### LISTED RECORDS
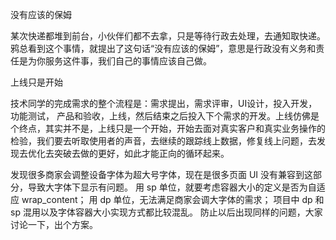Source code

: 
没有应该的保姆

某次快递都堆到前台，小伙伴们都不去拿，只是等待行政去处理，去通知取快递。鸦总看到这个事情，就提出了这句话“没有应该的保姆”，意思是行政没有义务和责任是为你服务这件事，我们自己的事情应该自己做。


上线只是开始

技术同学的完成需求的整个流程是：需求提出，需求评审，UI设计，投入开发，功能测试， 产品和验收，上线，然后结束之后投入下个需求的开发。上线仿佛是个终点，其实并不是，上线只是一个开始，开始去面对真实客户和真实业务操作的检验，我们要去听取使用者的声音，去继续的跟踪线上数据，修复线上问题，去发现去优化去突破去做的更好，如此才能正向的循环起来。



发现很多商家会调整设备字体为超大号字体，现在是很多页面 UI 没有兼容到这部分，导致大字体下显示有问题。
用 sp 单位，就要考虑容器大小的定义是否为自适应 wrap_content；
用 dp 单位，无法满足商家会调大字体的需求；
项目中 dp 和 sp 混用以及字体容器大小实现方式都比较混乱。
防止以后出现同样的问题，大家讨论一下，出个方案。

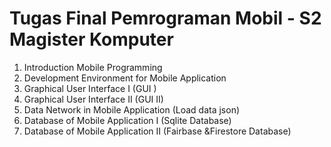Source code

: # Tugas Final Pemrograman Mobil - S2 Magister Komputer

1. Introduction Mobile Programming
2. Development Environment for Mobile Application
3. Graphical User Interface I (GUI  )
4. Graphical User Interface II (GUI II)
5. Data Network in Mobile Application (Load data json)
6. Database of Mobile Application I (Sqlite Database)
7. Database of Mobile Application II (Fairbase &Firestore Database)
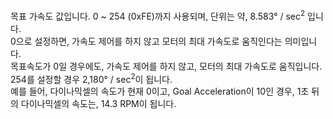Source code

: 목표 가속도 값입니다. 0 ~ 254 (0xFE)까지 사용되며, 단위는 약, 8.583&deg; / sec<sup>2</sup> 입니다.  
0으로 설정하면, 가속도 제어를 하지 않고 모터의 최대 가속도로 움직인다는 의미입니다.  
목표속도가 0일 경우에도, 가속도 제어를 하지 않고, 모터의 최대 가속도로 움직입니다.  
254를 설정할 경우 2,180&deg; / sec<sup>2</sup>이 됩니다.  
예를 들어, 다이나믹셀의 속도가 현재 0이고, Goal Acceleration이 10인 경우, 1초 뒤의 다이나믹셀의 속도는, 14.3 RPM이 됩니다.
######
■ **PROBLEM DETAILS**
All of the records need to be reproduced exactly, with each picture omitted.

■ **ANSWER SECTION**
Source code

: 
没有应该的保姆

某次快递都堆到前台，小伙伴们都不去拿，只是等待行政去处理，去通知取快递。鸦总看到这个事情，就提出了这句话“没有应该的保姆”，意思是行政没有义务和责任是为你服务这件事，我们自己的事情应该自己做。


上线只是开始

技术同学的完成需求的整个流程是：需求提出，需求评审，UI设计，投入开发，功能测试， 产品和验收，上线，然后结束之后投入下个需求的开发。上线仿佛是个终点，其实并不是，上线只是一个开始，开始去面对真实客户和真实业务操作的检验，我们要去听取使用者的声音，去继续的跟踪线上数据，修复线上问题，去发现去优化去突破去做的更好，如此才能正向的循环起来。



发现很多商家会调整设备字体为超大号字体，现在是很多页面 UI 没有兼容到这部分，导致大字体下显示有问题。
用 sp 单位，就要考虑容器大小的定义是否为自适应 wrap_content；
用 dp 单位，无法满足商家会调大字体的需求；
项目中 dp 和 sp 混用以及字体容器大小实现方式都比较混乱。
防止以后出现同样的问题，大家讨论一下，出个方案。

Source code

: # Tugas Final Pemrograman Mobil - S2 Magister Komputer

1. Introduction Mobile Programming
2. Development Environment for Mobile Application
3. Graphical User Interface I (GUI  )
4. Graphical User Interface II (GUI II)
5. Data Network in Mobile Application (Load data json)
6. Database of Mobile Application I (Sqlite Database)
7. Database of Mobile Application II (Fairbase &Firestore Database)
Source code

: 목표 가속도 값입니다. 0 ~ 254 (0xFE)까지 사용되며, 단위는 약, 8.583&deg; / sec<sup>2</sup> 입니다.  
0으로 설정하면, 가속도 제어를 하지 않고 모터의 최대 가속도로 움직인다는 의미입니다.  
목표속도가 0일 경우에도, 가속도 제어를 하지 않고, 모터의 최대 가속도로 움직입니다.  
254를 설정할 경우 2,180&deg; / sec<sup>2</sup>이 됩니다.  
예를 들어, 다이나믹셀의 속도가 현재 0이고, Goal Acceleration이 10인 경우, 1초 뒤의 다이나믹셀의 속도는, 14.3 RPM이 됩니다.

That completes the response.